* Stored data entries
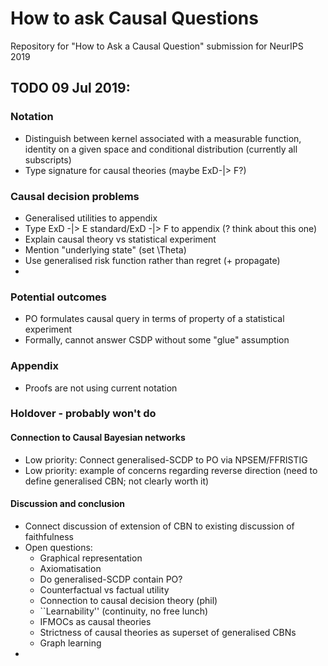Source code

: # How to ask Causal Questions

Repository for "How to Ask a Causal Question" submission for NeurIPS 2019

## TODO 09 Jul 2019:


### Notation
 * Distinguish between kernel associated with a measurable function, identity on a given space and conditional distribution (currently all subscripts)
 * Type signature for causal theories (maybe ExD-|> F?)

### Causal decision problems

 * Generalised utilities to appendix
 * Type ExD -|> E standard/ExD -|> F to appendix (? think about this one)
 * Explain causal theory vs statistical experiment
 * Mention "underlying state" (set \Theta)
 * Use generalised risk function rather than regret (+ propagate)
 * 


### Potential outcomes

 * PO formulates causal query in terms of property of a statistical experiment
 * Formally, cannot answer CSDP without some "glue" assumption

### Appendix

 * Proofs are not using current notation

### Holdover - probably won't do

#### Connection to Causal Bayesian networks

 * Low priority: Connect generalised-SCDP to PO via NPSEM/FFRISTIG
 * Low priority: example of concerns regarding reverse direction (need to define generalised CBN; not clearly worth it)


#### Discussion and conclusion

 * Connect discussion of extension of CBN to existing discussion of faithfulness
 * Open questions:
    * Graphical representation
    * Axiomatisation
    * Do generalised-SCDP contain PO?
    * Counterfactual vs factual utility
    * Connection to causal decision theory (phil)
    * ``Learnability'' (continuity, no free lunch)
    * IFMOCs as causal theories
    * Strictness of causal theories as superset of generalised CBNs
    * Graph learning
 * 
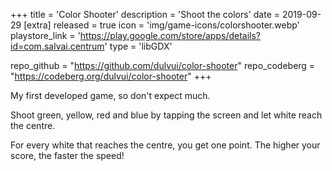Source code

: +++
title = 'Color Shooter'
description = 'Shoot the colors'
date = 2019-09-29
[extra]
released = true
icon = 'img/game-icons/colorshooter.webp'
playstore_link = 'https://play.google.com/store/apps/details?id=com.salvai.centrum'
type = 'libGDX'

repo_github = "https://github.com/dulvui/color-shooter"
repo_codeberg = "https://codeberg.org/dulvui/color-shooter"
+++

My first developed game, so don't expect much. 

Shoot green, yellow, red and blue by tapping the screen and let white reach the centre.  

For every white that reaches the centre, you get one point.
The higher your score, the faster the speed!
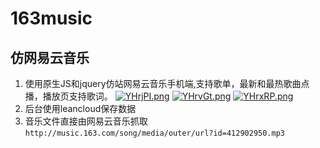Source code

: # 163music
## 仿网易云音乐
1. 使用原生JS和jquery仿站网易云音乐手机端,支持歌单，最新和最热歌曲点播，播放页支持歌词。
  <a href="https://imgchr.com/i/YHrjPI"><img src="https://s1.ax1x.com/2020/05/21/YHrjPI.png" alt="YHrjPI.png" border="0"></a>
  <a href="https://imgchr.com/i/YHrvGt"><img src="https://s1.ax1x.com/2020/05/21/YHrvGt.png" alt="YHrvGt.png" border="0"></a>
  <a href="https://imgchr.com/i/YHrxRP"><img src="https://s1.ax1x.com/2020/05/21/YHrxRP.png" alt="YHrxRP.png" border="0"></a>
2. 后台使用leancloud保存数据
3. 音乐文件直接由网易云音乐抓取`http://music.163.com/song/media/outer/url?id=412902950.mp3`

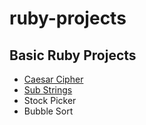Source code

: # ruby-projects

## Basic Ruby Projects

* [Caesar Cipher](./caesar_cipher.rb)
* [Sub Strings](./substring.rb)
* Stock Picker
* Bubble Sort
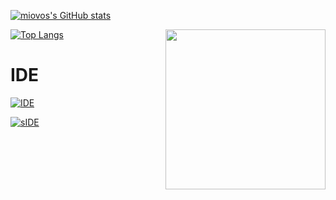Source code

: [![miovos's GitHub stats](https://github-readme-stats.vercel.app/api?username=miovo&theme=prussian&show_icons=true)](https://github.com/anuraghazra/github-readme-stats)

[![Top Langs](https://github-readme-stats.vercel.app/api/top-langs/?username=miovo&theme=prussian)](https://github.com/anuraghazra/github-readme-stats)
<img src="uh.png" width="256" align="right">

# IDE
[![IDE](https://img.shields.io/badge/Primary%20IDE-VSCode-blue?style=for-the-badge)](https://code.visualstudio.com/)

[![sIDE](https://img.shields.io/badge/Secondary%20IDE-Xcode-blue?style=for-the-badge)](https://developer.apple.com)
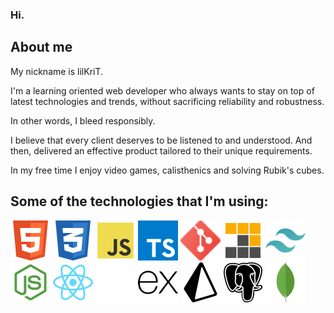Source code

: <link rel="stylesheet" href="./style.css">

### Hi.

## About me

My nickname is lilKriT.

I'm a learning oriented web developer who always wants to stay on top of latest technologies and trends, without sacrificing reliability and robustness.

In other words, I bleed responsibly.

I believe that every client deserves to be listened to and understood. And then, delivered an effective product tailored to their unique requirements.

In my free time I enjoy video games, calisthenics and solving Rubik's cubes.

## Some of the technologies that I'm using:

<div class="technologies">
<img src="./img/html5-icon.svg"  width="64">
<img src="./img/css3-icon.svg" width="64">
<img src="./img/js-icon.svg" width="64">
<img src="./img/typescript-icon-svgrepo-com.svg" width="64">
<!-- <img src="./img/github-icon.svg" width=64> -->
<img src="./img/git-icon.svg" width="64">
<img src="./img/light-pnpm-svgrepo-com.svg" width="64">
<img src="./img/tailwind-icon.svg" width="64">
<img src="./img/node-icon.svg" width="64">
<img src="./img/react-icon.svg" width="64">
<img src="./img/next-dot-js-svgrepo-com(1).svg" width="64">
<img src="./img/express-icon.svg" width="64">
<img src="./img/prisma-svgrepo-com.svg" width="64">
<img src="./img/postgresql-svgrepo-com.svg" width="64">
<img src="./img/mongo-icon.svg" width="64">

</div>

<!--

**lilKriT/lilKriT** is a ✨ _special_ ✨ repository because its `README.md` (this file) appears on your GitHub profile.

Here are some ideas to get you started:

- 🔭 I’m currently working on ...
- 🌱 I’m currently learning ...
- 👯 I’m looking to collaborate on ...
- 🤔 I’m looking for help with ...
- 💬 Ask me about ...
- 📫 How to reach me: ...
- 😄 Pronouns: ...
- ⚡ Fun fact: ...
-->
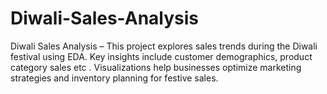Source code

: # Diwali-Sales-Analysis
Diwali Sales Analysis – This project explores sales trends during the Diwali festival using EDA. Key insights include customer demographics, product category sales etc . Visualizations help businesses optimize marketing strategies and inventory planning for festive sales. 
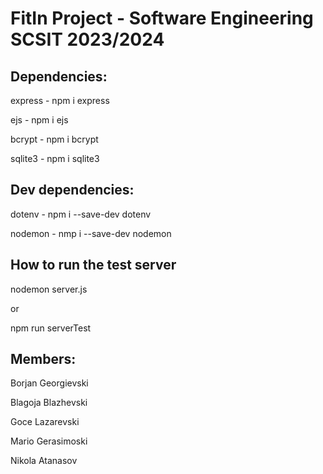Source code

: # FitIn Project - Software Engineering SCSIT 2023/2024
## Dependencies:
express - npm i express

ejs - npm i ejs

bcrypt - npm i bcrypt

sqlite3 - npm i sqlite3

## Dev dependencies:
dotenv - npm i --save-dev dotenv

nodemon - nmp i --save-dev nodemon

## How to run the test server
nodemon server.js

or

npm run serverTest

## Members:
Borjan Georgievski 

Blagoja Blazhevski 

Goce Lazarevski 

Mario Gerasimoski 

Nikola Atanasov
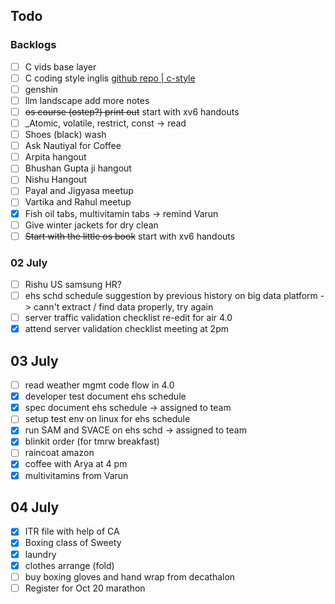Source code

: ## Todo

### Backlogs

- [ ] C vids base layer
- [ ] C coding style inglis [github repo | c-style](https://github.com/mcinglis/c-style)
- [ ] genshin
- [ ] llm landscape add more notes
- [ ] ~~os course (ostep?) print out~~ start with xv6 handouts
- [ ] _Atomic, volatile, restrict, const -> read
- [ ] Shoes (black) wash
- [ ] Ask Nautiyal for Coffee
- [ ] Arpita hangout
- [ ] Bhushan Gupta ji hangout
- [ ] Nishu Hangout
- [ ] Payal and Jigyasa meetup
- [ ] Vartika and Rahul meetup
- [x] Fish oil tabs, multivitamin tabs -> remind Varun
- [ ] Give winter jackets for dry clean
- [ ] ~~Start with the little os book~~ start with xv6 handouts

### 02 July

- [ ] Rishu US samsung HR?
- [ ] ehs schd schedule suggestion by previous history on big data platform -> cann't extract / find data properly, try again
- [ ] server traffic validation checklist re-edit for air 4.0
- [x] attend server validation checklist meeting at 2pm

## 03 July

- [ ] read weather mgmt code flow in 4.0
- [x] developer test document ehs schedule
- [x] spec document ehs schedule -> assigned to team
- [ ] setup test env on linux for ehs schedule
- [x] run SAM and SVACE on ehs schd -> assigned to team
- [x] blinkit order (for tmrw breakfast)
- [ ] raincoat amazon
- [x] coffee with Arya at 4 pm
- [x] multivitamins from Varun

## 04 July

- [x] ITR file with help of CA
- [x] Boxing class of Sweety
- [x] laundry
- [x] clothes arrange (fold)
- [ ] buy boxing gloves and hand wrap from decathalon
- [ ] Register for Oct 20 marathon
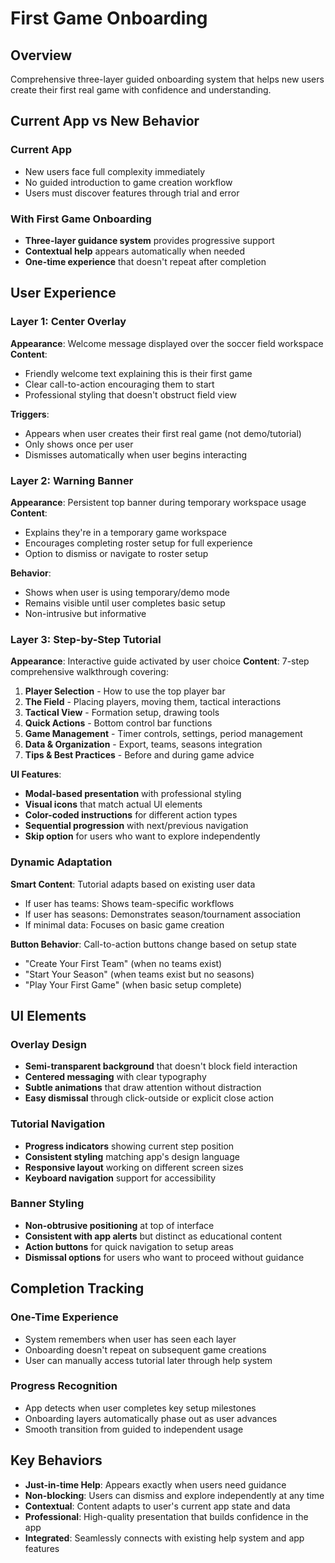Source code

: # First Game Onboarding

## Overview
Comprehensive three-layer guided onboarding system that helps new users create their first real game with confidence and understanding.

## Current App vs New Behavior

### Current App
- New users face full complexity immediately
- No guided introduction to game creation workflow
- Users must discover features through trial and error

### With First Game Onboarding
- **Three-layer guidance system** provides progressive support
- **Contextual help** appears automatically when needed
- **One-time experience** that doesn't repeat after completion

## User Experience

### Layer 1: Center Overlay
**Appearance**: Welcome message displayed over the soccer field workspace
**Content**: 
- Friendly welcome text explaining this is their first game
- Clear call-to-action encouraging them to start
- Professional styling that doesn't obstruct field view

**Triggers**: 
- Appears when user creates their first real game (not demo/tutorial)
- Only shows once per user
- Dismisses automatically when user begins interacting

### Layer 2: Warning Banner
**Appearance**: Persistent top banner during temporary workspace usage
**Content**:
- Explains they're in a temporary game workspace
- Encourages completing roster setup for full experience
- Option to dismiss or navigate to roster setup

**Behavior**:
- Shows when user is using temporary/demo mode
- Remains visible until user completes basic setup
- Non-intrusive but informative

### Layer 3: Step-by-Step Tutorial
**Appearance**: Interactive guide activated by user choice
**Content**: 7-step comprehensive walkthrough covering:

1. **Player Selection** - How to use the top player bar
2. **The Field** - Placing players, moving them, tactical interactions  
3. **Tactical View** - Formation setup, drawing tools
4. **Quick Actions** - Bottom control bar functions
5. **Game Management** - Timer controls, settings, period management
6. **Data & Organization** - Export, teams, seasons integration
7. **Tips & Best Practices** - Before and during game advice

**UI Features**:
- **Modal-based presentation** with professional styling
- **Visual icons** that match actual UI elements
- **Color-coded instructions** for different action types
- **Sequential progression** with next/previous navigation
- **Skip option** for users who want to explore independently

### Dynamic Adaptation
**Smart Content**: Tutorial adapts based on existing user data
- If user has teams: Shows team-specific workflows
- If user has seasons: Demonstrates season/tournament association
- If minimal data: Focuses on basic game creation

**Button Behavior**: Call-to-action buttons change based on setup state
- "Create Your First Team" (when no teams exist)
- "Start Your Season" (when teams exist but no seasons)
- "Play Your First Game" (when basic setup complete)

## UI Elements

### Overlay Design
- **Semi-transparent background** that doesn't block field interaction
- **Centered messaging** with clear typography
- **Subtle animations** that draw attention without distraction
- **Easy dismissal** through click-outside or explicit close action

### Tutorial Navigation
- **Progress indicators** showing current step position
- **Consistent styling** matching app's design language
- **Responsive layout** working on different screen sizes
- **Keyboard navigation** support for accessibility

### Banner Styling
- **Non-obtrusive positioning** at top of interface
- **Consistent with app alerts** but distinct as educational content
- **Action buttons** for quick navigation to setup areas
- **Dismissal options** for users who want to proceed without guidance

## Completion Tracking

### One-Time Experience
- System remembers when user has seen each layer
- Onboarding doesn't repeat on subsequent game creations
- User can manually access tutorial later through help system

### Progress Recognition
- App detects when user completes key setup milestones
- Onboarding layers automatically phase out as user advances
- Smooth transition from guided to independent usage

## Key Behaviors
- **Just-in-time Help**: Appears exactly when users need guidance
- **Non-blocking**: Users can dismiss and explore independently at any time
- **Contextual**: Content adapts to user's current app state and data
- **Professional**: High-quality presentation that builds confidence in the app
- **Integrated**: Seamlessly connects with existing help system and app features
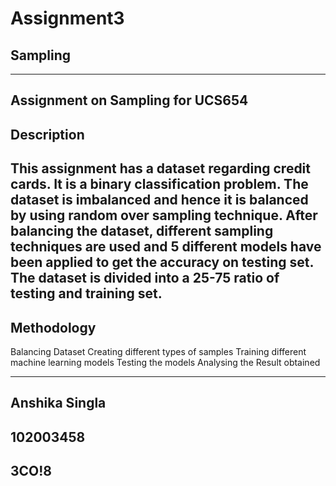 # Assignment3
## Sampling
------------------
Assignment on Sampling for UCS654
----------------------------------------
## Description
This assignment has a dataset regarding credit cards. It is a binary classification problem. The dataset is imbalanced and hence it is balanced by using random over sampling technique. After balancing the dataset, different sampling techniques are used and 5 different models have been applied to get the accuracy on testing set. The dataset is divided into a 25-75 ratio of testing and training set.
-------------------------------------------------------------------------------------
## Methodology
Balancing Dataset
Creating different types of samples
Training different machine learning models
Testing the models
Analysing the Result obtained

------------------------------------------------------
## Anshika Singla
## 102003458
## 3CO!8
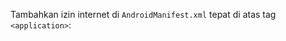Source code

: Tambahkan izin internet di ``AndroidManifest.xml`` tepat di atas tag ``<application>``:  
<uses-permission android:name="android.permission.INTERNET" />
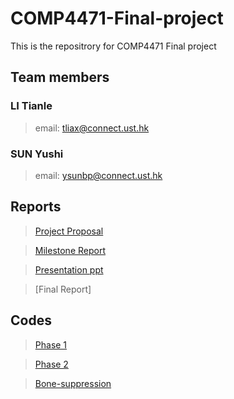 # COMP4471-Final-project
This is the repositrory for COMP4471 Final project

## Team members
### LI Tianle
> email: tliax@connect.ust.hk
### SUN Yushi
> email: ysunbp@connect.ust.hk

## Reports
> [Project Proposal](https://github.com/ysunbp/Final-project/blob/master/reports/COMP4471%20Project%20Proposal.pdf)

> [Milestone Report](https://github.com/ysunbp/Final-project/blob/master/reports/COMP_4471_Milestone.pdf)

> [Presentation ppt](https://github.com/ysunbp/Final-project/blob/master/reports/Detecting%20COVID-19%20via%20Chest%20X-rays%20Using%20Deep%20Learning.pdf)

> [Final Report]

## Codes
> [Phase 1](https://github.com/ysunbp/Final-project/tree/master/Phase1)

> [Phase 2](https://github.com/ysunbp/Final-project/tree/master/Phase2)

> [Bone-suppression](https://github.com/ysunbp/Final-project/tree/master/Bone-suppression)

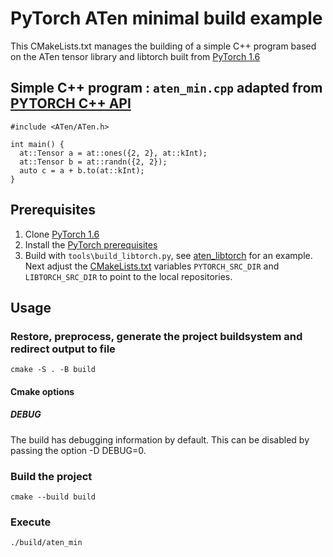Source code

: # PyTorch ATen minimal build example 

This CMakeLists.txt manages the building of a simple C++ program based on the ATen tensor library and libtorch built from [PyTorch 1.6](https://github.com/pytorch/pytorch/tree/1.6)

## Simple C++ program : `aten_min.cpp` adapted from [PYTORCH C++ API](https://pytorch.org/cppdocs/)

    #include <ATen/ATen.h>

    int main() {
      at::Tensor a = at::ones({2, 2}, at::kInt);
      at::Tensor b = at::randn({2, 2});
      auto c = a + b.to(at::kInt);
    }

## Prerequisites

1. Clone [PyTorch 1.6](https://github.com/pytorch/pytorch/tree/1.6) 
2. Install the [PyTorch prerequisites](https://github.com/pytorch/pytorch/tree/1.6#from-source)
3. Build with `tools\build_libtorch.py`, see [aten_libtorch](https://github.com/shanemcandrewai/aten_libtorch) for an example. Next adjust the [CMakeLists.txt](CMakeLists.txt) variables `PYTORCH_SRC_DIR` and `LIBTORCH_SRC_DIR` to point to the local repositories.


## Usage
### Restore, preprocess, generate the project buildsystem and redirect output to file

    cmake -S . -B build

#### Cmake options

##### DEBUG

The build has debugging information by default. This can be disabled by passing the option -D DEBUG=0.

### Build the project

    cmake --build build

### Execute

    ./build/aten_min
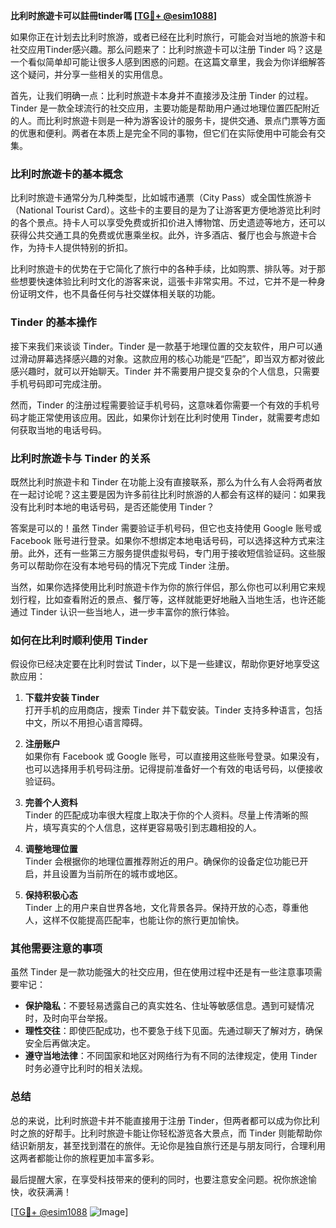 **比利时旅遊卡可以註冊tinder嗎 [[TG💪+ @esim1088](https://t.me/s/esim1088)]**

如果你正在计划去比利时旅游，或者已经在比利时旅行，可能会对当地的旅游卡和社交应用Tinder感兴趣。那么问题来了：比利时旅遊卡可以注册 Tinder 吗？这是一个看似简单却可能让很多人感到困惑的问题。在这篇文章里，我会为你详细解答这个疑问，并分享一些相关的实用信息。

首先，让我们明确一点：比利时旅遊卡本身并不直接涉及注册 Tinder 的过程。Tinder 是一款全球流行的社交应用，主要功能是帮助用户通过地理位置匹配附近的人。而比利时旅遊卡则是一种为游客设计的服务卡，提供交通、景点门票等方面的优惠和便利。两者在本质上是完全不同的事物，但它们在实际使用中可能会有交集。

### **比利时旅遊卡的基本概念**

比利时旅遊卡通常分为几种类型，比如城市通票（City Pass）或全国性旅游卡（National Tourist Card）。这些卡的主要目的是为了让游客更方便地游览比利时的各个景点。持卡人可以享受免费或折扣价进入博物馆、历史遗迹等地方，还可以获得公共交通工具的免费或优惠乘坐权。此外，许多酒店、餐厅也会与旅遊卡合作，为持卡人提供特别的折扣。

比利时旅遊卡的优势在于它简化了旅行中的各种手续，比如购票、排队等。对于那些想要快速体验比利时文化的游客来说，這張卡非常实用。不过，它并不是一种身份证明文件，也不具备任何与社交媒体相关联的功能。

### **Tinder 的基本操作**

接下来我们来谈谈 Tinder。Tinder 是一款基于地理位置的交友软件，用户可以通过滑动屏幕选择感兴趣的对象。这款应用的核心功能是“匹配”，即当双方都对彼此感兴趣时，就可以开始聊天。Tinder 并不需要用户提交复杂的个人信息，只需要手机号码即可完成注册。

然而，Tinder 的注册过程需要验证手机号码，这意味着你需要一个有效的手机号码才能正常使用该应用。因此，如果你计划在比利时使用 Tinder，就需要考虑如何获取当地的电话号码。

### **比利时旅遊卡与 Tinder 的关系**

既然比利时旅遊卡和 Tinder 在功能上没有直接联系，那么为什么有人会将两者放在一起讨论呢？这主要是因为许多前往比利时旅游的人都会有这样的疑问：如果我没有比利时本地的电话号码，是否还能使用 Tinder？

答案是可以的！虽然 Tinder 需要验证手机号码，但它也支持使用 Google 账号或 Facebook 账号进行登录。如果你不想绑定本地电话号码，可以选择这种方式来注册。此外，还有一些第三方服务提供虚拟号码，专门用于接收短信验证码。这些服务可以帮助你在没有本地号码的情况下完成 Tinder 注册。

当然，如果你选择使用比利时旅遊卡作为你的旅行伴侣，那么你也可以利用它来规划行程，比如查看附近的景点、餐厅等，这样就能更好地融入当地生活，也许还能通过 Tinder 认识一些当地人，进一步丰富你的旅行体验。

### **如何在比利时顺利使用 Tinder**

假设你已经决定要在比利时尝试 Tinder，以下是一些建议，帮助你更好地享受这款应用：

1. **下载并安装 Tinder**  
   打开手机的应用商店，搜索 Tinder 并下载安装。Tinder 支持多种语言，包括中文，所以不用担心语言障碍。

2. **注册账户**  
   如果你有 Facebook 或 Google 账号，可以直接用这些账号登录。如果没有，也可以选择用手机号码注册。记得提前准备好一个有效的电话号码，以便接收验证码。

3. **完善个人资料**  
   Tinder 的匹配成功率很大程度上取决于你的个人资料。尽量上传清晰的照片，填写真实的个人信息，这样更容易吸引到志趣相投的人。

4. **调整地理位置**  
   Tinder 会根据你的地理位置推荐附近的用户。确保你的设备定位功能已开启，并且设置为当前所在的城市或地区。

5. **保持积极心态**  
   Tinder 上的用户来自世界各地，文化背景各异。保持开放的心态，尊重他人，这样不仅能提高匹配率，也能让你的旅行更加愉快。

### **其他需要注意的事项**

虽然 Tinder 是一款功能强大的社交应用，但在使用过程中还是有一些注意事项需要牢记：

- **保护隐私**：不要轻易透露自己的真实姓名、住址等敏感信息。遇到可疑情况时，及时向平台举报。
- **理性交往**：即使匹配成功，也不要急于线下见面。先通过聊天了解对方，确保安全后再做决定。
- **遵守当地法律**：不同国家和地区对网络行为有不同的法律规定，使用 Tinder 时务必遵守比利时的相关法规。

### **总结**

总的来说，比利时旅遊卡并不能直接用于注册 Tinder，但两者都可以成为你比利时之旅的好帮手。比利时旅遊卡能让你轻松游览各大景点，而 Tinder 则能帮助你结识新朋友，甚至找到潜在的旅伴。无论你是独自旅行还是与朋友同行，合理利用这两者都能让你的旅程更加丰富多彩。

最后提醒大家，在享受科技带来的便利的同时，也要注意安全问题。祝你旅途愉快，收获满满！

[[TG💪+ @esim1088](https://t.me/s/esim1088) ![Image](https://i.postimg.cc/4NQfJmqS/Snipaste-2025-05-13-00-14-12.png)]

* Exercise
Your response should contain each line of the entries above that holds the string "repeat".

* Solved exercise
- **One-time experience** that doesn't repeat after completion
- Onboarding doesn't repeat on subsequent game creations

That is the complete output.